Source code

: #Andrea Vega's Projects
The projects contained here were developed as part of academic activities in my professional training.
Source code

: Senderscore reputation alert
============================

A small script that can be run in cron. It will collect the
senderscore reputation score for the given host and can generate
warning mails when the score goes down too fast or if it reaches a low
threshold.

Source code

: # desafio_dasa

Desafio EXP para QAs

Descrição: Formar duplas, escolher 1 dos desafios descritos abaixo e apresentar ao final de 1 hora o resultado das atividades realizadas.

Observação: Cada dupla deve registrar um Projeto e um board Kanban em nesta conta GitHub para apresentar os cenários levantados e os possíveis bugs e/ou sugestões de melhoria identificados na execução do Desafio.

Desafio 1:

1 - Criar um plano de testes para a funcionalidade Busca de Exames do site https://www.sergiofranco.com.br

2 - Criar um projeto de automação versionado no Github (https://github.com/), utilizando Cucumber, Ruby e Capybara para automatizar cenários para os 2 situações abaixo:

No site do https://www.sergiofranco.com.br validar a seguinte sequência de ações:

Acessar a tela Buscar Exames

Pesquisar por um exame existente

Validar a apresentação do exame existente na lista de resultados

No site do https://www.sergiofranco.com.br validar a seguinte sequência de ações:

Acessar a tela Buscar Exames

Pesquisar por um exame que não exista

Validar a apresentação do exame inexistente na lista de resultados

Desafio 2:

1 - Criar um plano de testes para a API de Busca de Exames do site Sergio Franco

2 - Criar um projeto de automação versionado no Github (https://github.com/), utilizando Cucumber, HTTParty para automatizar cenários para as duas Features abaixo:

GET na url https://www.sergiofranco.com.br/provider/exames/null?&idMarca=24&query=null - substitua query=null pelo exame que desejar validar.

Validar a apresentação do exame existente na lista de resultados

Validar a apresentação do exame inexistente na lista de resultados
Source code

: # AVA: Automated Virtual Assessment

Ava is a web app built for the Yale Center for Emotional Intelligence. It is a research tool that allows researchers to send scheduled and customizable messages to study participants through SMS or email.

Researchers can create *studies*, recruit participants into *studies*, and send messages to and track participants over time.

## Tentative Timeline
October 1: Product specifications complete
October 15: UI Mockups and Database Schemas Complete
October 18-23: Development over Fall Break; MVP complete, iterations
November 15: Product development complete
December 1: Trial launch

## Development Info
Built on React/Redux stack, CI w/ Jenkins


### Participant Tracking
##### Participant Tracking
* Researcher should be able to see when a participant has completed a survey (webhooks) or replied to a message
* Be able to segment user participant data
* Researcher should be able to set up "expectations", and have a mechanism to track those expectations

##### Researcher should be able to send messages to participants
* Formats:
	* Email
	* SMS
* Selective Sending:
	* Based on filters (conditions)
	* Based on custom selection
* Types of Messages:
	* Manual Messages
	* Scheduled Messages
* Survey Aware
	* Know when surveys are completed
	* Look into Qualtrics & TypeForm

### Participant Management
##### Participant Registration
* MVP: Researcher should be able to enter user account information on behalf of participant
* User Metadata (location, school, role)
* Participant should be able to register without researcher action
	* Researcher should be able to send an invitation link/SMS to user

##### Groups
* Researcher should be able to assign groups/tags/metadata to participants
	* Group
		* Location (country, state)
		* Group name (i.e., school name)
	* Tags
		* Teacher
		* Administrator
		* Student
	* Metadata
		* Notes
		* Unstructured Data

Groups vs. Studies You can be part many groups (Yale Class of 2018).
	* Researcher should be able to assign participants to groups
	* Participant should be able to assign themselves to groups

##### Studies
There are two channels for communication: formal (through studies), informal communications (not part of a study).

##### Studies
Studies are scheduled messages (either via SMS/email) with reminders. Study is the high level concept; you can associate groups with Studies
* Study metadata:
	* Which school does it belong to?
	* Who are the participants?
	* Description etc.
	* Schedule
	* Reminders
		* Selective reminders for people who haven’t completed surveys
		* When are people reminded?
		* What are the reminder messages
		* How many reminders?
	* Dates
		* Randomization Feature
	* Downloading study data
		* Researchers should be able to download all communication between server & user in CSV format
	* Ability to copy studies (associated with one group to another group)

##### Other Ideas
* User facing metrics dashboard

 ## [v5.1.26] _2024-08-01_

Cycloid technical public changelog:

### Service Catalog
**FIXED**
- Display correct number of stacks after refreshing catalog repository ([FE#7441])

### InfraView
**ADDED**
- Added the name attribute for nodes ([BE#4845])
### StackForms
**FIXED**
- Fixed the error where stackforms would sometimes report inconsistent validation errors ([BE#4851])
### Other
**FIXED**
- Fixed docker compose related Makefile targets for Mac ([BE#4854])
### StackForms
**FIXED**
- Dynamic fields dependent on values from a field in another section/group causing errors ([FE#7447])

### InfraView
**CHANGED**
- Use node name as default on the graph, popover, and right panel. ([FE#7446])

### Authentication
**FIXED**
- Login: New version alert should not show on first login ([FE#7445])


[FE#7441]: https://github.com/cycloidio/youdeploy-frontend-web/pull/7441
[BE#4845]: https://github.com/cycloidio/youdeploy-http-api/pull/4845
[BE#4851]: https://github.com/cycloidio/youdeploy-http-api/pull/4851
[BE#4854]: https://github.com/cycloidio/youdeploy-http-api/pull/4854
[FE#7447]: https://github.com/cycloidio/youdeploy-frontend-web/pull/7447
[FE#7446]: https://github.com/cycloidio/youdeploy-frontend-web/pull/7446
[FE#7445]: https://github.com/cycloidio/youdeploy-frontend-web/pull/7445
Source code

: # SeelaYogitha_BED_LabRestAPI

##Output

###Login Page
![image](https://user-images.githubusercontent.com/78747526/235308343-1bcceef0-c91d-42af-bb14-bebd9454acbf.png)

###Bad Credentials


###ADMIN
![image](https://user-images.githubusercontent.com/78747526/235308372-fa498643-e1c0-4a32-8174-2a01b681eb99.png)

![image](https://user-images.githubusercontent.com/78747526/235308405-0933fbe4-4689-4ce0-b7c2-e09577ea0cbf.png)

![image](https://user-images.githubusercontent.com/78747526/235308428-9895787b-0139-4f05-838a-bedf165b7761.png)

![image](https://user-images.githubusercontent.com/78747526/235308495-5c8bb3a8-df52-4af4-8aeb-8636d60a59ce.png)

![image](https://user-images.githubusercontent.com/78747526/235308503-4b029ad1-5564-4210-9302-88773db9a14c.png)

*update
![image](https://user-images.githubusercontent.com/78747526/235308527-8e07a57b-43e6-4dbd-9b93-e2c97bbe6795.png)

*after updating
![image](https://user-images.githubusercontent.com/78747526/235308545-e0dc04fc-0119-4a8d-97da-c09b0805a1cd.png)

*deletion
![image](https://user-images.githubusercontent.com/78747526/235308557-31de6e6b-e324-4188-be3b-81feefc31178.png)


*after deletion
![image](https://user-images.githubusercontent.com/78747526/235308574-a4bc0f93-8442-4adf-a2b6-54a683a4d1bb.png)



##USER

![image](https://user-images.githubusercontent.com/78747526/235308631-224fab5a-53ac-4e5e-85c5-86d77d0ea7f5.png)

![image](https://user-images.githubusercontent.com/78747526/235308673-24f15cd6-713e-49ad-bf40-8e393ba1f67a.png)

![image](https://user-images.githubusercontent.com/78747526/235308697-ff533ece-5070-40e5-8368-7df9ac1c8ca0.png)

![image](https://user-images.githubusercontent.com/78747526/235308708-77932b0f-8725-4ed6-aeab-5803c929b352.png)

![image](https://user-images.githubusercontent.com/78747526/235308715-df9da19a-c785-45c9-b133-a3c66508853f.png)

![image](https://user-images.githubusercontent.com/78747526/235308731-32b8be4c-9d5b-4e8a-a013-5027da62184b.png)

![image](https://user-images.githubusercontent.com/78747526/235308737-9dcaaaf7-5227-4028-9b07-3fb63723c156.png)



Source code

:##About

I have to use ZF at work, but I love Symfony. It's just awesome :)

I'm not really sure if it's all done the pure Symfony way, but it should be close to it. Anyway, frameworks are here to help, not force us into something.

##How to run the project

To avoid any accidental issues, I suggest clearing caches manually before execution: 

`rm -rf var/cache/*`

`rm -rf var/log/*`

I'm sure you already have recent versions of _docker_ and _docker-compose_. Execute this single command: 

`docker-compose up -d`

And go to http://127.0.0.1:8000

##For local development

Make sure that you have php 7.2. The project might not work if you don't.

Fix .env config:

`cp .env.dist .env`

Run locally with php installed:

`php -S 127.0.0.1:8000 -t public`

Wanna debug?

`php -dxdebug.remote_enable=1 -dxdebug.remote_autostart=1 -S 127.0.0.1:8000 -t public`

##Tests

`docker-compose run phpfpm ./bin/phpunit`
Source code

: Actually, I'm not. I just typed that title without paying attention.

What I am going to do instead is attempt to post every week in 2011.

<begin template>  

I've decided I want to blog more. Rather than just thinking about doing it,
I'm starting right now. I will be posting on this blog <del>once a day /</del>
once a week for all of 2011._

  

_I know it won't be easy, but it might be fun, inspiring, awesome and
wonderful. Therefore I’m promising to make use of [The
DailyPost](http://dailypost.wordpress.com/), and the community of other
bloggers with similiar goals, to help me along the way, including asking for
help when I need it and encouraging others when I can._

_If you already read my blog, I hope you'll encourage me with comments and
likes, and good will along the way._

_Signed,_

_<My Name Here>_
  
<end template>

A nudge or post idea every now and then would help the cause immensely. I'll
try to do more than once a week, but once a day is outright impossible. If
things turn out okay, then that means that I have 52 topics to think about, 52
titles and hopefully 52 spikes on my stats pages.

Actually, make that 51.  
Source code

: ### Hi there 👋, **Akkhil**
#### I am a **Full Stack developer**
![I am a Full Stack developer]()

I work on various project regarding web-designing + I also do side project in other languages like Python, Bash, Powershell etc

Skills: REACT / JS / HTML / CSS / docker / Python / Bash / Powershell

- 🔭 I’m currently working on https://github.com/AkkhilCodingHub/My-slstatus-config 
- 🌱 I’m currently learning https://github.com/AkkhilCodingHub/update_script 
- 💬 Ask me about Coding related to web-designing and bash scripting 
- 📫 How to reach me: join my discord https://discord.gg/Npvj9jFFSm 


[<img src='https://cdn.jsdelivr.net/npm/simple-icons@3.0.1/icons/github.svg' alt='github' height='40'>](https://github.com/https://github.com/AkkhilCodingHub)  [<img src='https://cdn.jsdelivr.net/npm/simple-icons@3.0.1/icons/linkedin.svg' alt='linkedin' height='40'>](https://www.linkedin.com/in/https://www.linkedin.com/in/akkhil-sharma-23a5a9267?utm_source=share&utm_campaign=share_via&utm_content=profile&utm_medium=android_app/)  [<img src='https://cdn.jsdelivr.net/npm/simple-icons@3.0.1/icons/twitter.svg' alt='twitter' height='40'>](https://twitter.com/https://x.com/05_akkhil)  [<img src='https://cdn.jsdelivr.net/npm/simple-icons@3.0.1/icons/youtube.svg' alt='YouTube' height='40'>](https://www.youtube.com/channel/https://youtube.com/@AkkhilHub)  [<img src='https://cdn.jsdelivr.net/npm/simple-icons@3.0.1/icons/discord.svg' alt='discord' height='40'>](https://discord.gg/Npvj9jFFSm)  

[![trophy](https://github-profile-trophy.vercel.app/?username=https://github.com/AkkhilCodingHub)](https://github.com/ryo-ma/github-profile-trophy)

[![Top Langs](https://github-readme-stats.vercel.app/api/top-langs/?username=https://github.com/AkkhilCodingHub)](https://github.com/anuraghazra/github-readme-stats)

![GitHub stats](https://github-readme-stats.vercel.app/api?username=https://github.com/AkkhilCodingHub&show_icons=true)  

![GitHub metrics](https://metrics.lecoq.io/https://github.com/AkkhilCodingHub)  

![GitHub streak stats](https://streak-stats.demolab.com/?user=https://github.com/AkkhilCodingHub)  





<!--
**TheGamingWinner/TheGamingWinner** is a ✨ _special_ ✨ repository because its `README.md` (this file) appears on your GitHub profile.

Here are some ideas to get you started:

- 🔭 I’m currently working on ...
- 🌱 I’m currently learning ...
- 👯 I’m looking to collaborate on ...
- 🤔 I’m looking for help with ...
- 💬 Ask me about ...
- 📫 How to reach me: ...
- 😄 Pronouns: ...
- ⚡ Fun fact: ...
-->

********

Exercise brief: Repeat the material above exactly, beginning with its first line and ending with the line that holds "Descrição: Formar duplas, escolher", and leave out everything else.

Exercise answer:
Source code

: #Andrea Vega's Projects
The projects contained here were developed as part of academic activities in my professional training.
Source code

: Senderscore reputation alert
============================

A small script that can be run in cron. It will collect the
senderscore reputation score for the given host and can generate
warning mails when the score goes down too fast or if it reaches a low
threshold.

Source code

: # desafio_dasa

Desafio EXP para QAs

Descrição: Formar duplas, escolher 1 dos desafios descritos abaixo e apresentar ao final de 1 hora o resultado das atividades realizadas.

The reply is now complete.